• Goal of the exercise:
Search the records below for the word "frac". Copy each line where it occurs.

• Given data:
============
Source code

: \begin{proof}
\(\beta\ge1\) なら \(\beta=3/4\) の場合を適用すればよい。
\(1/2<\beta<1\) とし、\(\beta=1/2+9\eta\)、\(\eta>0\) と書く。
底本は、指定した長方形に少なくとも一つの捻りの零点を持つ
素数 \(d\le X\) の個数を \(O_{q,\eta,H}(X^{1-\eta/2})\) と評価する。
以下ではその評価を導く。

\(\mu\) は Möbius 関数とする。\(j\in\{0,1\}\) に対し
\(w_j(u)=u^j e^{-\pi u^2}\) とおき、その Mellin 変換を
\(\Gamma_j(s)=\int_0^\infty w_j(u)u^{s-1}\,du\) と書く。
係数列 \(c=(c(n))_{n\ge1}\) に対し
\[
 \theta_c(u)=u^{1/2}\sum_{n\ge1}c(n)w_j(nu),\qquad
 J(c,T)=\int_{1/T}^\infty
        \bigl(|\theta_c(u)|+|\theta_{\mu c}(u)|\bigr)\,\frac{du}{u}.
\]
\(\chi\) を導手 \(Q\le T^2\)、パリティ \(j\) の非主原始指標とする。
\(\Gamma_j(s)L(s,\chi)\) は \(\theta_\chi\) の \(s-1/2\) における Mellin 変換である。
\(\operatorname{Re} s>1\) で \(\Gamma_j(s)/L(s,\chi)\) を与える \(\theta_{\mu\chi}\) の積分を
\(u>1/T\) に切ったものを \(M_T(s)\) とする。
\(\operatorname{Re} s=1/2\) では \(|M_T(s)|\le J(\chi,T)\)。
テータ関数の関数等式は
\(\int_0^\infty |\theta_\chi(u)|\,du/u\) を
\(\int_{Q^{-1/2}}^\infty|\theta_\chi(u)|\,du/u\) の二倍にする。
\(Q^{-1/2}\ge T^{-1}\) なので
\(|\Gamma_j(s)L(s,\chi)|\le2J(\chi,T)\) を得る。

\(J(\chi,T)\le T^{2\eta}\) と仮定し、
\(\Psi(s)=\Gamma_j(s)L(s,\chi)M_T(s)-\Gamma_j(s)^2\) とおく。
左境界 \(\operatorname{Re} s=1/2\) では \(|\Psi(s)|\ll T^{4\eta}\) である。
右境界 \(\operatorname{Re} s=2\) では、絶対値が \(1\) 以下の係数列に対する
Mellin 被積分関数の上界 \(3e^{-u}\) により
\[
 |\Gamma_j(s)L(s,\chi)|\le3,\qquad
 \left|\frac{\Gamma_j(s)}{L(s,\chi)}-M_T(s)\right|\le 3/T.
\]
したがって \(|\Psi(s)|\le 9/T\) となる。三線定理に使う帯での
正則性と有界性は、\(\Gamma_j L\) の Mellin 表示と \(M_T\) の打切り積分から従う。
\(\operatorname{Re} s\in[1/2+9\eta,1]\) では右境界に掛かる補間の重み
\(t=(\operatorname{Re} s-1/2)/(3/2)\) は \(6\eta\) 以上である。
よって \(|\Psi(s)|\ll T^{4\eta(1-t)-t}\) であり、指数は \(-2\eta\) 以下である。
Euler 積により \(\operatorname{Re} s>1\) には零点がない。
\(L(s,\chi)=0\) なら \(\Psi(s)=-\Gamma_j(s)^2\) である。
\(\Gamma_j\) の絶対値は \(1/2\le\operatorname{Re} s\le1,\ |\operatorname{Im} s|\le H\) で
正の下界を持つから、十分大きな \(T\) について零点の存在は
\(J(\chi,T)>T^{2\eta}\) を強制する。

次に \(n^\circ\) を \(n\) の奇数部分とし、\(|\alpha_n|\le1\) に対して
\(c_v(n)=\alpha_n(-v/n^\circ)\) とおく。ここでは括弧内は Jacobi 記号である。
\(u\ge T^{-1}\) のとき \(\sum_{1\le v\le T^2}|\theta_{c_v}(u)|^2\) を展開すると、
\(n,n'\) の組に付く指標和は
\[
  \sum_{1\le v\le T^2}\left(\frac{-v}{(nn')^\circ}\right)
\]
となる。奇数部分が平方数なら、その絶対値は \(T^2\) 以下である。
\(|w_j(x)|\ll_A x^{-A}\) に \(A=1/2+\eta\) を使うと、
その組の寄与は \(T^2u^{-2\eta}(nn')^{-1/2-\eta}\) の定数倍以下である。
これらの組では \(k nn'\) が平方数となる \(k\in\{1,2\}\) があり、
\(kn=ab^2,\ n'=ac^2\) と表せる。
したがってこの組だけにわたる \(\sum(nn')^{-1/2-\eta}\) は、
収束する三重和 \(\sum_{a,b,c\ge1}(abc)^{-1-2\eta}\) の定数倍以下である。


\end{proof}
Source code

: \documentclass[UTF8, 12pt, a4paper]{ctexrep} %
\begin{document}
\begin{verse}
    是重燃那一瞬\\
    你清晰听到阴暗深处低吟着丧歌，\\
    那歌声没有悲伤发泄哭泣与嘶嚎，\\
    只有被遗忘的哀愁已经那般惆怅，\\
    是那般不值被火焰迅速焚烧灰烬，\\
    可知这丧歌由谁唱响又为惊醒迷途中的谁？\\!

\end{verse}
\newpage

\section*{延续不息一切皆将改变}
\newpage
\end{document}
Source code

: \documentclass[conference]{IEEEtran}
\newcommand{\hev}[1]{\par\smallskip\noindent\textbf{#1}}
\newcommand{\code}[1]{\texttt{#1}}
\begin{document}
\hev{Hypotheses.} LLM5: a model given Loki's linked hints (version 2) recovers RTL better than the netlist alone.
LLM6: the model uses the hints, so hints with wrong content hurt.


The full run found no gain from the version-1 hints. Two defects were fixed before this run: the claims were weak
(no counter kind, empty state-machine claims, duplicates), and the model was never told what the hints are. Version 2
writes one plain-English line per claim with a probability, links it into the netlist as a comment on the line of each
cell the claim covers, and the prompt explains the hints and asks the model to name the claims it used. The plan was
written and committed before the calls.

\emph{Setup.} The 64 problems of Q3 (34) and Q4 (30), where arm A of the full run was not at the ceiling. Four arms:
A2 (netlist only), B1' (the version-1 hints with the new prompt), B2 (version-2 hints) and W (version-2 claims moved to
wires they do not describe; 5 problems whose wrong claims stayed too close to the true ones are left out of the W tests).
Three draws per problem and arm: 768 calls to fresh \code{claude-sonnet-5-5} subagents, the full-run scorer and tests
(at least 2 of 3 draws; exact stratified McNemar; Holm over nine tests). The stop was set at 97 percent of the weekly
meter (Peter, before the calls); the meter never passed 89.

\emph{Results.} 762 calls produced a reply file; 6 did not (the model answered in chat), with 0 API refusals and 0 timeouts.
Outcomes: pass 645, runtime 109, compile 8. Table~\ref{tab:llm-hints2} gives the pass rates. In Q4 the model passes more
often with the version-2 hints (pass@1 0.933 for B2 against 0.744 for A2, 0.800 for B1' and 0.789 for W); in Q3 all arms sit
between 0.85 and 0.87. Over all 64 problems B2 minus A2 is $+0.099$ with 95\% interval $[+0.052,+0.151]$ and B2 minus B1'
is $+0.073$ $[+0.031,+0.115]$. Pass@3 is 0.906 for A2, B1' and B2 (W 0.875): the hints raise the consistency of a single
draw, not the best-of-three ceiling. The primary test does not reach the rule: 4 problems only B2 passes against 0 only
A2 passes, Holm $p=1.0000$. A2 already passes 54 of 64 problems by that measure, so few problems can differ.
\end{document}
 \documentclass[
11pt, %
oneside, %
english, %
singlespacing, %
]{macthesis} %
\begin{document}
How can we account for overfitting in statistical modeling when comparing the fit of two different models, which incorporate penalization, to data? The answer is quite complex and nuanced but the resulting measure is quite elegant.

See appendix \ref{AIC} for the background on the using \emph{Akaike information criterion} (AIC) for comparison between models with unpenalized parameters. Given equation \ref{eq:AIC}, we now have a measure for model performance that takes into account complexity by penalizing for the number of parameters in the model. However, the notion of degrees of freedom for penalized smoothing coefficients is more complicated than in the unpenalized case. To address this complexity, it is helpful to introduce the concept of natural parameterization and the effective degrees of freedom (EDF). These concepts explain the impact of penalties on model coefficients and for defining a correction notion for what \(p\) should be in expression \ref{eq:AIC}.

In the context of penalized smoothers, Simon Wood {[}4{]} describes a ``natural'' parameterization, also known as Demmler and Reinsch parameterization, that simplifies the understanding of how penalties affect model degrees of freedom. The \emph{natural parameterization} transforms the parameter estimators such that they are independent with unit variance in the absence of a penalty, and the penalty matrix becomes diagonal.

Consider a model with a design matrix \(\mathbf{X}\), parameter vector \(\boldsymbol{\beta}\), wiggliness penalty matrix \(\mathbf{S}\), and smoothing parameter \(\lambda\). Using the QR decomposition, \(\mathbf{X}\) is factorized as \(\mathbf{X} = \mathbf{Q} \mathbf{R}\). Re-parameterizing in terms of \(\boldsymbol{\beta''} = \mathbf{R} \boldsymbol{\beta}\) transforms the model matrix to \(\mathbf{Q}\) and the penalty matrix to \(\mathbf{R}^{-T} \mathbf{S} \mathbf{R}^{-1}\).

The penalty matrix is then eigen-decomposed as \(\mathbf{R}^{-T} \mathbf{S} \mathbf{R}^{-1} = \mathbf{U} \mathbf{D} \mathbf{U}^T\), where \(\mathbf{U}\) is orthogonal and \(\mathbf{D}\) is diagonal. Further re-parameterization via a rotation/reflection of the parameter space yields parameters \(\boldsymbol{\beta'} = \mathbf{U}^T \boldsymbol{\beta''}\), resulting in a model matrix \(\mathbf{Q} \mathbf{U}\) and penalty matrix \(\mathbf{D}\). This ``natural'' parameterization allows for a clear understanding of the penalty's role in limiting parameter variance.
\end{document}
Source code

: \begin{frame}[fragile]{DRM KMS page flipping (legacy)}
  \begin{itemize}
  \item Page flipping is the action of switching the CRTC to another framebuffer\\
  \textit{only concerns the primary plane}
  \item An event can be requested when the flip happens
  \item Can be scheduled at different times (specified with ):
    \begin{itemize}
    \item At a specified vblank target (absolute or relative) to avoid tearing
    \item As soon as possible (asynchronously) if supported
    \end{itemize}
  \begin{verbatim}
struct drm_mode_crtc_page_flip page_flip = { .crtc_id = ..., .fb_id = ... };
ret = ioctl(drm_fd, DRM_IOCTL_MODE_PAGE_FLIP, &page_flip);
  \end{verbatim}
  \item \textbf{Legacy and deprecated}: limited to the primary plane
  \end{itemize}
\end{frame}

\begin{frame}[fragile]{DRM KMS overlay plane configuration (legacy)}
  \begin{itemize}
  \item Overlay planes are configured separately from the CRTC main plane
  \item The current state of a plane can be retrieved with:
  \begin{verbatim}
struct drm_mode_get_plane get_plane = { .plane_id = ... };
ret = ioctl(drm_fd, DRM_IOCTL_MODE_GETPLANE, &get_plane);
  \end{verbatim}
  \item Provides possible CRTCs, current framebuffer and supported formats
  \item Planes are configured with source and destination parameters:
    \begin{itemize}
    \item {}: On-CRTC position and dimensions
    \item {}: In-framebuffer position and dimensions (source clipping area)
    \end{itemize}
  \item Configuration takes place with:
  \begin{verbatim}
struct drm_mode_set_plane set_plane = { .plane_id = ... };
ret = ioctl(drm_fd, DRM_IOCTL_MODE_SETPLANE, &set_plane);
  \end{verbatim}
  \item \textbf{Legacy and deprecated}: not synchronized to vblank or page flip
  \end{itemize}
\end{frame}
============
• Finished task:
        \bigl(|\theta_c(u)|+|\theta_{\mu c}(u)|\bigr)\,\frac{du}{u}.
 \left|\frac{\Gamma_j(s)}{L(s,\chi)}-M_T(s)\right|\le 3/T.
  \sum_{1\le v\le T^2}\left(\frac{-v}{(nn')^\circ}\right)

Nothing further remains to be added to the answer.